### INSTRUCTIONS FOR THE TASK
Transcribe all of the data exactly. Omit the pictures.

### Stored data
"""
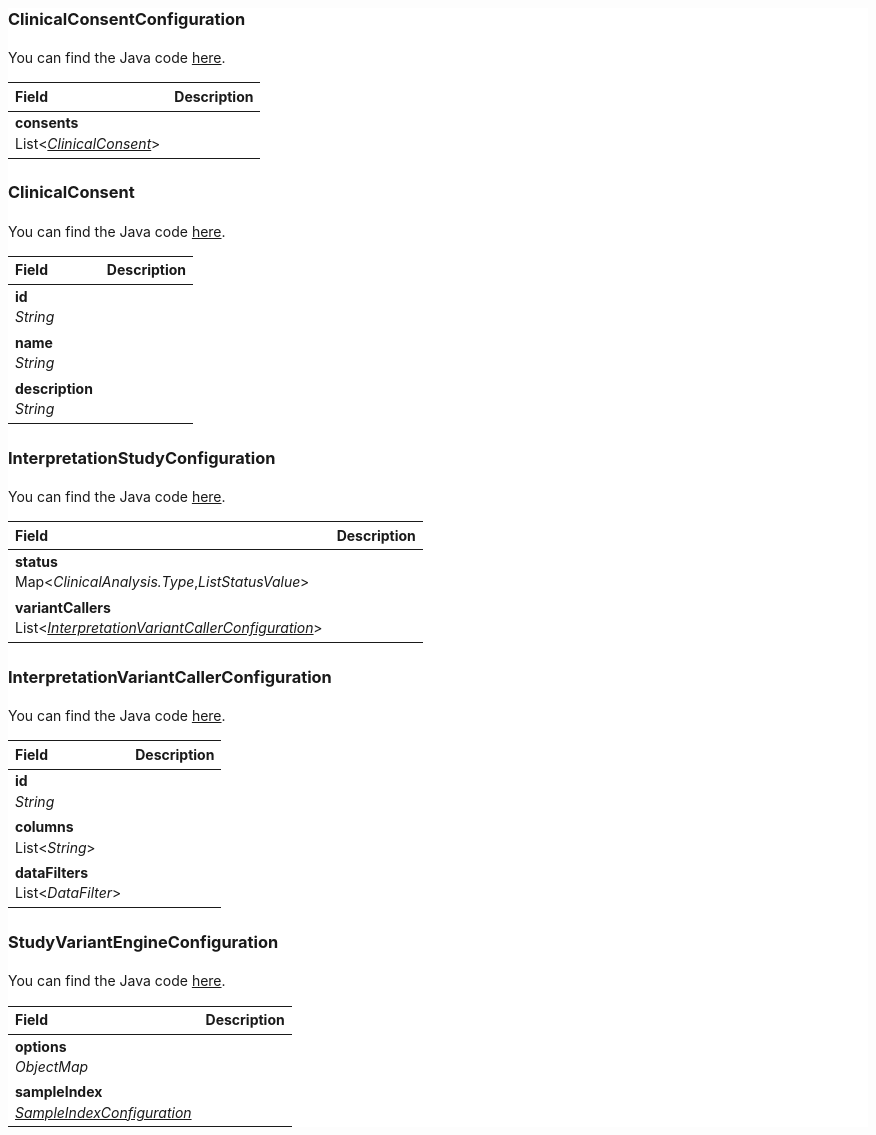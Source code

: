 ### ClinicalConsentConfiguration
You can find the Java code [here](https://github.com/opencb/opencga/blob/master/opencga-core/src/main/java/org/opencb/opencga/core/models/study/configuration/ClinicalConsentConfiguration.java).

| Field | Description |
| :---  | :--- |
| **consents**<br> List<*<a href="study.md#ClinicalConsent"><em>ClinicalConsent</em></a>*> <br> | <p></p> |

### ClinicalConsent
You can find the Java code [here](https://github.com/opencb/opencga/blob/master/opencga-core/src/main/java/org/opencb/opencga/core/models/study/configuration/ClinicalConsent.java).

| Field | Description |
| :---  | :--- |
| **id**<br> *String* <br> | <p></p> |
| **name**<br> *String* <br> | <p></p> |
| **description**<br> *String* <br> | <p></p> |

### InterpretationStudyConfiguration
You can find the Java code [here](https://github.com/opencb/opencga/blob/master/opencga-core/src/main/java/org/opencb/opencga/core/models/study/configuration/InterpretationStudyConfiguration.java).

| Field | Description |
| :---  | :--- |
| **status**<br> Map<*ClinicalAnalysis.Type*,*ListStatusValue*> <br> | <p></p> |
| **variantCallers**<br> List<*<a href="study.md#InterpretationVariantCallerConfiguration"><em>InterpretationVariantCallerConfiguration</em></a>*> <br> | <p></p> |

### InterpretationVariantCallerConfiguration
You can find the Java code [here](https://github.com/opencb/opencga/blob/master/opencga-core/src/main/java/org/opencb/opencga/core/models/study/configuration/InterpretationVariantCallerConfiguration.java).

| Field | Description |
| :---  | :--- |
| **id**<br> *String* <br> | <p></p> |
| **columns**<br> List<*String*> <br> | <p></p> |
| **dataFilters**<br> List<*DataFilter*> <br> | <p></p> |

### StudyVariantEngineConfiguration
You can find the Java code [here](https://github.com/opencb/opencga/blob/master/opencga-core/src/main/java/org/opencb/opencga/core/models/study/StudyVariantEngineConfiguration.java).

| Field | Description |
| :---  | :--- |
| **options**<br> *ObjectMap* <br> | <p></p> |
| **sampleIndex**<br>*<a href="study.md#SampleIndexConfiguration"><em>SampleIndexConfiguration</em></a>* <br> | <p></p> |
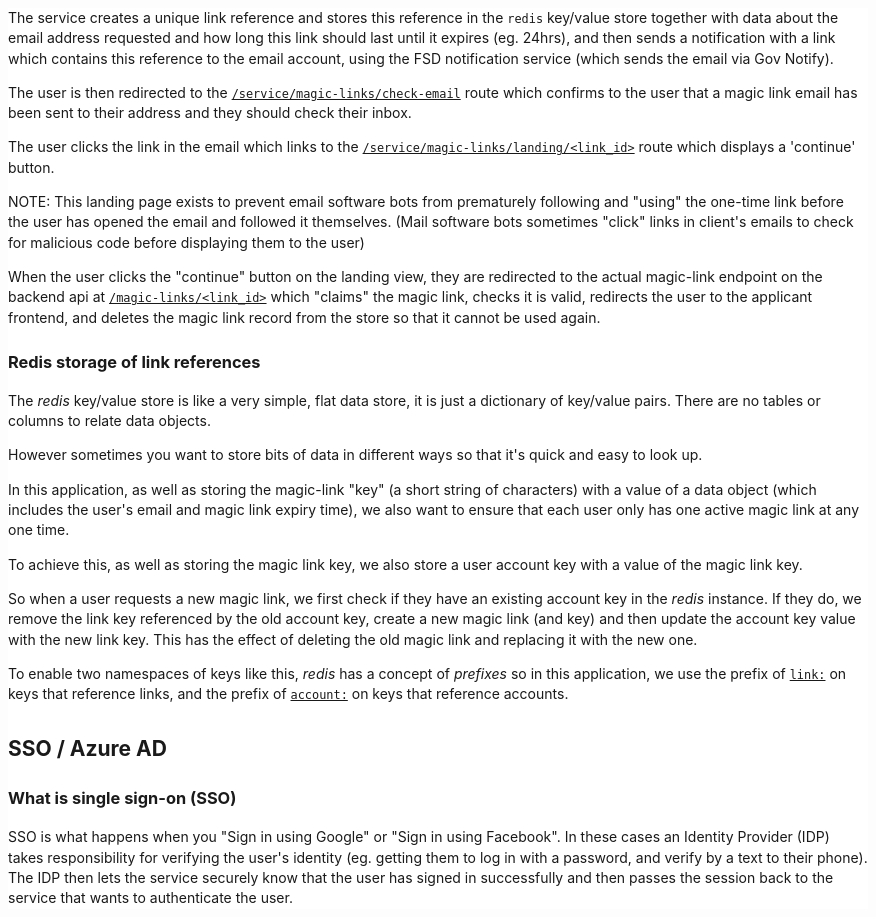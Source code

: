 The service creates a unique link reference and stores this reference in the `redis` key/value store together with data about the email address requested and how long this link should last until it expires (eg. 24hrs), and then sends a notification with a link which contains this reference to the email account, using the FSD notification service (which sends the email via Gov Notify).

The user is then redirected to the [`/service/magic-links/check-email`](https://github.com/communitiesuk/funding-service-design-authenticator/blob/453d03123f681a33ed836b7d370bf3d974c6a030/frontend/magic_links/routes.py#L121) route which confirms to the user that a magic link email has been sent to their address and they should check their inbox. 

The user clicks the link in the email which links to the [`/service/magic-links/landing/<link_id>`](https://github.com/communitiesuk/funding-service-design-authenticator/blob/453d03123f681a33ed836b7d370bf3d974c6a030/frontend/magic_links/routes.py#L49) route which displays a 'continue' button. 

NOTE: This landing page exists to prevent email software bots from prematurely following and "using" the one-time link before the user has opened the email and followed it themselves. (Mail software bots sometimes "click" links in client's emails to check for malicious code before displaying them to the user)

When the user clicks the "continue" button on the landing view, they are redirected to the actual magic-link endpoint on the backend api at [`/magic-links/<link_id>`](https://github.com/communitiesuk/funding-service-design-authenticator/blob/453d03123f681a33ed836b7d370bf3d974c6a030/api/magic_links/routes.py#L22) which "claims" the magic link, checks it is valid, redirects the user to the applicant frontend, and deletes the magic link record from the store so that it cannot be used again.

### Redis storage of link references
The *redis* key/value store is like a very simple, flat data store, it is just a dictionary of key/value pairs. There are no tables or columns to relate data objects.

However sometimes you want to store bits of data in different ways so that it's quick and easy to look up.

In this application, as well as storing the magic-link "key" (a short string of characters) with a value of a data object (which includes the user's email and magic link expiry time), we also want to ensure that each user only has one active magic link at any one time.

To achieve this, as well as storing the magic link key, we also store a user account key with a value of the magic link key.

So when a user requests a new magic link, we first check if they have an existing account key in the *redis* instance. If they do, we remove the link key referenced by the old account key, create a new magic link (and key) and then update the account key value with the new link key. This has the effect of deleting the old magic link and replacing it with the new one.

To enable two namespaces of keys like this, *redis* has a concept of *prefixes* so in this application, we use the prefix of [`link:`](https://github.com/communitiesuk/funding-service-design-authenticator/blob/453d03123f681a33ed836b7d370bf3d974c6a030/models/magic_link.py#L196) on keys that reference links, and the prefix of [`account:`](https://github.com/communitiesuk/funding-service-design-authenticator/blob/453d03123f681a33ed836b7d370bf3d974c6a030/models/magic_link.py#L173) on keys that reference accounts.

## SSO / Azure AD

### What is single sign-on (SSO)
SSO is what happens when you "Sign in using Google" or "Sign in using Facebook". In these cases an Identity Provider (IDP) takes responsibility for verifying the user's identity (eg. getting them to log in with a password, and verify by a text to their phone). The IDP then lets the service securely know that the user has signed in successfully and then passes the session back to the service that wants to authenticate the user.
"""
### WORKED SOLUTION
Source code

: ### ClinicalConsentConfiguration
You can find the Java code [here](https://github.com/opencb/opencga/blob/master/opencga-core/src/main/java/org/opencb/opencga/core/models/study/configuration/ClinicalConsentConfiguration.java).

| Field | Description |
| :---  | :--- |
| **consents**<br> List<*<a href="study.md#ClinicalConsent"><em>ClinicalConsent</em></a>*> <br> | <p></p> |

### ClinicalConsent
You can find the Java code [here](https://github.com/opencb/opencga/blob/master/opencga-core/src/main/java/org/opencb/opencga/core/models/study/configuration/ClinicalConsent.java).

| Field | Description |
| :---  | :--- |
| **id**<br> *String* <br> | <p></p> |
| **name**<br> *String* <br> | <p></p> |
| **description**<br> *String* <br> | <p></p> |

### InterpretationStudyConfiguration
You can find the Java code [here](https://github.com/opencb/opencga/blob/master/opencga-core/src/main/java/org/opencb/opencga/core/models/study/configuration/InterpretationStudyConfiguration.java).

| Field | Description |
| :---  | :--- |
| **status**<br> Map<*ClinicalAnalysis.Type*,*ListStatusValue*> <br> | <p></p> |
| **variantCallers**<br> List<*<a href="study.md#InterpretationVariantCallerConfiguration"><em>InterpretationVariantCallerConfiguration</em></a>*> <br> | <p></p> |

### InterpretationVariantCallerConfiguration
You can find the Java code [here](https://github.com/opencb/opencga/blob/master/opencga-core/src/main/java/org/opencb/opencga/core/models/study/configuration/InterpretationVariantCallerConfiguration.java).

| Field | Description |
| :---  | :--- |
| **id**<br> *String* <br> | <p></p> |
| **columns**<br> List<*String*> <br> | <p></p> |
| **dataFilters**<br> List<*DataFilter*> <br> | <p></p> |

### StudyVariantEngineConfiguration
You can find the Java code [here](https://github.com/opencb/opencga/blob/master/opencga-core/src/main/java/org/opencb/opencga/core/models/study/StudyVariantEngineConfiguration.java).

| Field | Description |
| :---  | :--- |
| **options**<br> *ObjectMap* <br> | <p></p> |
| **sampleIndex**<br>*<a href="study.md#SampleIndexConfiguration"><em>SampleIndexConfiguration</em></a>* <br> | <p></p> |
Source code

: The service creates a unique link reference and stores this reference in the `redis` key/value store together with data about the email address requested and how long this link should last until it expires (eg. 24hrs), and then sends a notification with a link which contains this reference to the email account, using the FSD notification service (which sends the email via Gov Notify).

The user is then redirected to the [`/service/magic-links/check-email`](https://github.com/communitiesuk/funding-service-design-authenticator/blob/453d03123f681a33ed836b7d370bf3d974c6a030/frontend/magic_links/routes.py#L121) route which confirms to the user that a magic link email has been sent to their address and they should check their inbox. 

The user clicks the link in the email which links to the [`/service/magic-links/landing/<link_id>`](https://github.com/communitiesuk/funding-service-design-authenticator/blob/453d03123f681a33ed836b7d370bf3d974c6a030/frontend/magic_links/routes.py#L49) route which displays a 'continue' button. 

NOTE: This landing page exists to prevent email software bots from prematurely following and "using" the one-time link before the user has opened the email and followed it themselves. (Mail software bots sometimes "click" links in client's emails to check for malicious code before displaying them to the user)

When the user clicks the "continue" button on the landing view, they are redirected to the actual magic-link endpoint on the backend api at [`/magic-links/<link_id>`](https://github.com/communitiesuk/funding-service-design-authenticator/blob/453d03123f681a33ed836b7d370bf3d974c6a030/api/magic_links/routes.py#L22) which "claims" the magic link, checks it is valid, redirects the user to the applicant frontend, and deletes the magic link record from the store so that it cannot be used again.

### Redis storage of link references
The *redis* key/value store is like a very simple, flat data store, it is just a dictionary of key/value pairs. There are no tables or columns to relate data objects.

However sometimes you want to store bits of data in different ways so that it's quick and easy to look up.

In this application, as well as storing the magic-link "key" (a short string of characters) with a value of a data object (which includes the user's email and magic link expiry time), we also want to ensure that each user only has one active magic link at any one time.

To achieve this, as well as storing the magic link key, we also store a user account key with a value of the magic link key.

So when a user requests a new magic link, we first check if they have an existing account key in the *redis* instance. If they do, we remove the link key referenced by the old account key, create a new magic link (and key) and then update the account key value with the new link key. This has the effect of deleting the old magic link and replacing it with the new one.

To enable two namespaces of keys like this, *redis* has a concept of *prefixes* so in this application, we use the prefix of [`link:`](https://github.com/communitiesuk/funding-service-design-authenticator/blob/453d03123f681a33ed836b7d370bf3d974c6a030/models/magic_link.py#L196) on keys that reference links, and the prefix of [`account:`](https://github.com/communitiesuk/funding-service-design-authenticator/blob/453d03123f681a33ed836b7d370bf3d974c6a030/models/magic_link.py#L173) on keys that reference accounts.

## SSO / Azure AD

### What is single sign-on (SSO)
SSO is what happens when you "Sign in using Google" or "Sign in using Facebook". In these cases an Identity Provider (IDP) takes responsibility for verifying the user's identity (eg. getting them to log in with a password, and verify by a text to their phone). The IDP then lets the service securely know that the user has signed in successfully and then passes the session back to the service that wants to authenticate the user.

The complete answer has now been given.